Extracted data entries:
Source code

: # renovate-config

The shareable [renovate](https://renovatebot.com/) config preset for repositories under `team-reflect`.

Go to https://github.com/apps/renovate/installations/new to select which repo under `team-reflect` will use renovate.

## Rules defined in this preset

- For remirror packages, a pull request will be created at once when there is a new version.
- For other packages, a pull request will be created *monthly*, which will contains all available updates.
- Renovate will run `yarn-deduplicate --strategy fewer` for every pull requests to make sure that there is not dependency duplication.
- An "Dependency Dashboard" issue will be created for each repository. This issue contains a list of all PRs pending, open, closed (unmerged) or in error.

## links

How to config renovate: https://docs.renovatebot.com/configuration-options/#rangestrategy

...

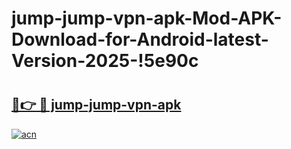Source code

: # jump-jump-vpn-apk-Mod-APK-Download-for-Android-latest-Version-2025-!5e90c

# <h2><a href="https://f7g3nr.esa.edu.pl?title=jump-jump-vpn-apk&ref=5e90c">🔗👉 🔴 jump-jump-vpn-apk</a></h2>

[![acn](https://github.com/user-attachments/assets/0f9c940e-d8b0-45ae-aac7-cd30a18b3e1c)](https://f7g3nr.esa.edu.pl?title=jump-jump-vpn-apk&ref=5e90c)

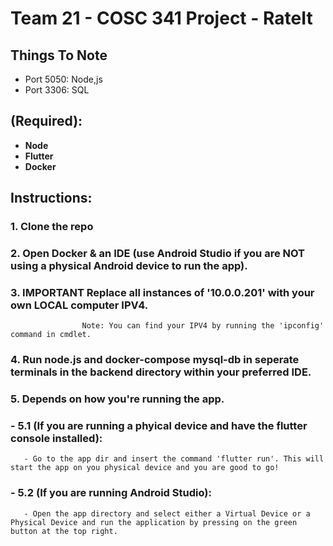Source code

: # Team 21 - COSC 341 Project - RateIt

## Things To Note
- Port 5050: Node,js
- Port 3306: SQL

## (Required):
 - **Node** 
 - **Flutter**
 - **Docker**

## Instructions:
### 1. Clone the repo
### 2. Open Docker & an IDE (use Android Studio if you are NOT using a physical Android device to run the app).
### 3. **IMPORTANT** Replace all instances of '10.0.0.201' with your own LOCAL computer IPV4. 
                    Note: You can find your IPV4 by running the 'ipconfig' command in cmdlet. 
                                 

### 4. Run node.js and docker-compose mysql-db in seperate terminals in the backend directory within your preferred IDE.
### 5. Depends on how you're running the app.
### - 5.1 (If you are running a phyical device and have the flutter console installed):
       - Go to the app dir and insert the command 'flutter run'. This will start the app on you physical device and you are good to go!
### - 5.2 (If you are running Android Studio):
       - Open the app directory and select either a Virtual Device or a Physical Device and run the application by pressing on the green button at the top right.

* * *

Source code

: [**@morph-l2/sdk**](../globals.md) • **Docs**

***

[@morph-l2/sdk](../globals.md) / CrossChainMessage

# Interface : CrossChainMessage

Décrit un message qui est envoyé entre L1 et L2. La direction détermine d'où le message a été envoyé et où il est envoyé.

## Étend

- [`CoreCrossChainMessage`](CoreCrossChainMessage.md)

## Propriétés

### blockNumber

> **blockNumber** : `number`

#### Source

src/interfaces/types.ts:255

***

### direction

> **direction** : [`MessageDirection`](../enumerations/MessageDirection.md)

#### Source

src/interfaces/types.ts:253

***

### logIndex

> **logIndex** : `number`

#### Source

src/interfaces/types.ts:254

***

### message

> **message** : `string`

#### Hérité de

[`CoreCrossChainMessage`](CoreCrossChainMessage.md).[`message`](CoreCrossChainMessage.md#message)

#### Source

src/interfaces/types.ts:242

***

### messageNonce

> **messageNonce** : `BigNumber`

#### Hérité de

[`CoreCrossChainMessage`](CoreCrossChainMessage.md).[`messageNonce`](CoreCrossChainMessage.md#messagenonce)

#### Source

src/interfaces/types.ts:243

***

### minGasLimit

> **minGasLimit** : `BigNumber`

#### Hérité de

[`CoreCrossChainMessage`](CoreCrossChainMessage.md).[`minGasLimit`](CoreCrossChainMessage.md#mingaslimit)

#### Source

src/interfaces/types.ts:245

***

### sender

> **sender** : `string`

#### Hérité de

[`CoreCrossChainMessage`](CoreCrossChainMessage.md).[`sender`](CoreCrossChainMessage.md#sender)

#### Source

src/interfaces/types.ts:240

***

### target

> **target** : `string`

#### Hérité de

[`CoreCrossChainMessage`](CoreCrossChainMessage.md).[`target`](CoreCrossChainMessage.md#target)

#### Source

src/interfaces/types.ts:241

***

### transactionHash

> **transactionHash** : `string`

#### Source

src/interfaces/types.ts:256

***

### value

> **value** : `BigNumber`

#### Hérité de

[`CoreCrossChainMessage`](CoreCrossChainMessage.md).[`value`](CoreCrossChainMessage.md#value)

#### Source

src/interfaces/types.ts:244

▸ **What you are asked to do**:
Retype only the stretch of lines above starting at the one with "### 3. **IMPORTANT**" and stopping at the one with "### - 5.2 (If you", exactly as written, with both kept.

▸ **Answer space**:
### 3. **IMPORTANT** Replace all instances of '10.0.0.201' with your own LOCAL computer IPV4. 
                    Note: You can find your IPV4 by running the 'ipconfig' command in cmdlet. 
                                 

### 4. Run node.js and docker-compose mysql-db in seperate terminals in the backend directory within your preferred IDE.
### 5. Depends on how you're running the app.
### - 5.1 (If you are running a phyical device and have the flutter console installed):
       - Go to the app dir and insert the command 'flutter run'. This will start the app on you physical device and you are good to go!
### - 5.2 (If you are running Android Studio):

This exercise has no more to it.